_Work to complete_
Each entry must be restated word for word.

Stored data
= = = = =

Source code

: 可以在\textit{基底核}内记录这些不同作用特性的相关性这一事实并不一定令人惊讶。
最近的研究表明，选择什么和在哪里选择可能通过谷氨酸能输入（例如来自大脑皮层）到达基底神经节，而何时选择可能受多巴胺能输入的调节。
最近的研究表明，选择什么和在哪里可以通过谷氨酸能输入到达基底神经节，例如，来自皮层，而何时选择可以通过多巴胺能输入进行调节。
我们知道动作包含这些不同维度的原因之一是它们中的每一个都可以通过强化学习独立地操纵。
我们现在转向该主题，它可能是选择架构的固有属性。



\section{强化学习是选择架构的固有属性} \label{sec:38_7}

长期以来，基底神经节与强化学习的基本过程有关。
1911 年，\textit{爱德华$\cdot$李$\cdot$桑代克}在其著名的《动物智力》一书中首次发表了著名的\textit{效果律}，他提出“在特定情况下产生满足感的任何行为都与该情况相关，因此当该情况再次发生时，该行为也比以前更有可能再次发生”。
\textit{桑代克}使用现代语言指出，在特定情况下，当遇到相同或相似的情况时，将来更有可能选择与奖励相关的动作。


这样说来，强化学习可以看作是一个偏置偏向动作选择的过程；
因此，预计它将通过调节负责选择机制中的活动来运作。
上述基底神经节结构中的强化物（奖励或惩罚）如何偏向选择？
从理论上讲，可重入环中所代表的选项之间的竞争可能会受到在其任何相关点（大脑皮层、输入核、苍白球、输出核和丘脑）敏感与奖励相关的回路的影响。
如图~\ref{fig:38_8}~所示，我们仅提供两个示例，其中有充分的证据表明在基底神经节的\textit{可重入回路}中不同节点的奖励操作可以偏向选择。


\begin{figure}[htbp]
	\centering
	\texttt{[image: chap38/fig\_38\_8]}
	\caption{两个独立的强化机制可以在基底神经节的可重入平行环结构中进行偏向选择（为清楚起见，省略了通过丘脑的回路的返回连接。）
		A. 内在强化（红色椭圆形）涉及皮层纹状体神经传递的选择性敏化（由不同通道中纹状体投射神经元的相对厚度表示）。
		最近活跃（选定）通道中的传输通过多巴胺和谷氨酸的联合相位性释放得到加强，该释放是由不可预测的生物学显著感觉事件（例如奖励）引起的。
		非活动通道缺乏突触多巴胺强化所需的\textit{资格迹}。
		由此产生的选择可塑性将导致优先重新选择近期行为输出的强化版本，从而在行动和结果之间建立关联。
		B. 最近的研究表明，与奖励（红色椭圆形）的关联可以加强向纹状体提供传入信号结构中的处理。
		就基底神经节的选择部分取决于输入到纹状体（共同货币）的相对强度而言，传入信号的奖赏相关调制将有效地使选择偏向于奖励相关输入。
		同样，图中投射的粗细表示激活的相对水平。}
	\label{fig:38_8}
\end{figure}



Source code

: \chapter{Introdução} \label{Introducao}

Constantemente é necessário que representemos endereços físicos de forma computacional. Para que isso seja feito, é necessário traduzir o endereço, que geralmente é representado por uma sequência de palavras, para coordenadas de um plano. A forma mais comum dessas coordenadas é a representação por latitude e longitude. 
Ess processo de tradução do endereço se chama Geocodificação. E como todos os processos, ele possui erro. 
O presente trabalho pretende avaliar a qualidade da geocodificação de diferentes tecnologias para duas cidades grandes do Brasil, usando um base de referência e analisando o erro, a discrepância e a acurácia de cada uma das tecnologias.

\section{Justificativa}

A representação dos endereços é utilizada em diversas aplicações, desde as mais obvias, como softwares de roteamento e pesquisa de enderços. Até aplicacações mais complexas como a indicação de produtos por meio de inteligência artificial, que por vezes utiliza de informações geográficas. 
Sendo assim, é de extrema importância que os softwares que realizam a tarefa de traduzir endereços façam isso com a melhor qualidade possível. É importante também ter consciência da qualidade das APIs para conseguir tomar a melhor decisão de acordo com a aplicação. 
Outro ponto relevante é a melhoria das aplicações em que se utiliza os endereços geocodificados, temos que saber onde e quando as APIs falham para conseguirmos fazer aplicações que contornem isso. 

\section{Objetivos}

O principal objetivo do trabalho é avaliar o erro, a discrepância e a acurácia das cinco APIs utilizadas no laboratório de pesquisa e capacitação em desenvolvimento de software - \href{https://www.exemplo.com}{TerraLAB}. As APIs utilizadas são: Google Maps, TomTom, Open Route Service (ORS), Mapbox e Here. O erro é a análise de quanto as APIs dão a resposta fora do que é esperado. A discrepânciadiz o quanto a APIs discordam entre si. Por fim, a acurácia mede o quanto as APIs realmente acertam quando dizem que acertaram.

= = = = =

_Written answer_
Source code

: 可以在\textit{基底核}内记录这些不同作用特性的相关性这一事实并不一定令人惊讶。
最近的研究表明，选择什么和在哪里选择可能通过谷氨酸能输入（例如来自大脑皮层）到达基底神经节，而何时选择可能受多巴胺能输入的调节。
最近的研究表明，选择什么和在哪里可以通过谷氨酸能输入到达基底神经节，例如，来自皮层，而何时选择可以通过多巴胺能输入进行调节。
我们知道动作包含这些不同维度的原因之一是它们中的每一个都可以通过强化学习独立地操纵。
我们现在转向该主题，它可能是选择架构的固有属性。



\section{强化学习是选择架构的固有属性} \label{sec:38_7}

长期以来，基底神经节与强化学习的基本过程有关。
1911 年，\textit{爱德华$\cdot$李$\cdot$桑代克}在其著名的《动物智力》一书中首次发表了著名的\textit{效果律}，他提出“在特定情况下产生满足感的任何行为都与该情况相关，因此当该情况再次发生时，该行为也比以前更有可能再次发生”。
\textit{桑代克}使用现代语言指出，在特定情况下，当遇到相同或相似的情况时，将来更有可能选择与奖励相关的动作。


这样说来，强化学习可以看作是一个偏置偏向动作选择的过程；
因此，预计它将通过调节负责选择机制中的活动来运作。
上述基底神经节结构中的强化物（奖励或惩罚）如何偏向选择？
从理论上讲，可重入环中所代表的选项之间的竞争可能会受到在其任何相关点（大脑皮层、输入核、苍白球、输出核和丘脑）敏感与奖励相关的回路的影响。
如图~\ref{fig:38_8}~所示，我们仅提供两个示例，其中有充分的证据表明在基底神经节的\textit{可重入回路}中不同节点的奖励操作可以偏向选择。


\begin{figure}[htbp]
	\centering
	\texttt{[image: chap38/fig\_38\_8]}
	\caption{两个独立的强化机制可以在基底神经节的可重入平行环结构中进行偏向选择（为清楚起见，省略了通过丘脑的回路的返回连接。）
		A. 内在强化（红色椭圆形）涉及皮层纹状体神经传递的选择性敏化（由不同通道中纹状体投射神经元的相对厚度表示）。
		最近活跃（选定）通道中的传输通过多巴胺和谷氨酸的联合相位性释放得到加强，该释放是由不可预测的生物学显著感觉事件（例如奖励）引起的。
		非活动通道缺乏突触多巴胺强化所需的\textit{资格迹}。
		由此产生的选择可塑性将导致优先重新选择近期行为输出的强化版本，从而在行动和结果之间建立关联。
		B. 最近的研究表明，与奖励（红色椭圆形）的关联可以加强向纹状体提供传入信号结构中的处理。
		就基底神经节的选择部分取决于输入到纹状体（共同货币）的相对强度而言，传入信号的奖赏相关调制将有效地使选择偏向于奖励相关输入。
		同样，图中投射的粗细表示激活的相对水平。}
	\label{fig:38_8}
\end{figure}



Source code

: \chapter{Introdução} \label{Introducao}

Constantemente é necessário que representemos endereços físicos de forma computacional. Para que isso seja feito, é necessário traduzir o endereço, que geralmente é representado por uma sequência de palavras, para coordenadas de um plano. A forma mais comum dessas coordenadas é a representação por latitude e longitude. 
Ess processo de tradução do endereço se chama Geocodificação. E como todos os processos, ele possui erro. 
O presente trabalho pretende avaliar a qualidade da geocodificação de diferentes tecnologias para duas cidades grandes do Brasil, usando um base de referência e analisando o erro, a discrepância e a acurácia de cada uma das tecnologias.

\section{Justificativa}

A representação dos endereços é utilizada em diversas aplicações, desde as mais obvias, como softwares de roteamento e pesquisa de enderços. Até aplicacações mais complexas como a indicação de produtos por meio de inteligência artificial, que por vezes utiliza de informações geográficas. 
Sendo assim, é de extrema importância que os softwares que realizam a tarefa de traduzir endereços façam isso com a melhor qualidade possível. É importante também ter consciência da qualidade das APIs para conseguir tomar a melhor decisão de acordo com a aplicação. 
Outro ponto relevante é a melhoria das aplicações em que se utiliza os endereços geocodificados, temos que saber onde e quando as APIs falham para conseguirmos fazer aplicações que contornem isso. 

\section{Objetivos}

O principal objetivo do trabalho é avaliar o erro, a discrepância e a acurácia das cinco APIs utilizadas no laboratório de pesquisa e capacitação em desenvolvimento de software - \href{https://www.exemplo.com}{TerraLAB}. As APIs utilizadas são: Google Maps, TomTom, Open Route Service (ORS), Mapbox e Here. O erro é a análise de quanto as APIs dão a resposta fora do que é esperado. A discrepânciadiz o quanto a APIs discordam entre si. Por fim, a acurácia mede o quanto as APIs realmente acertam quando dizem que acertaram.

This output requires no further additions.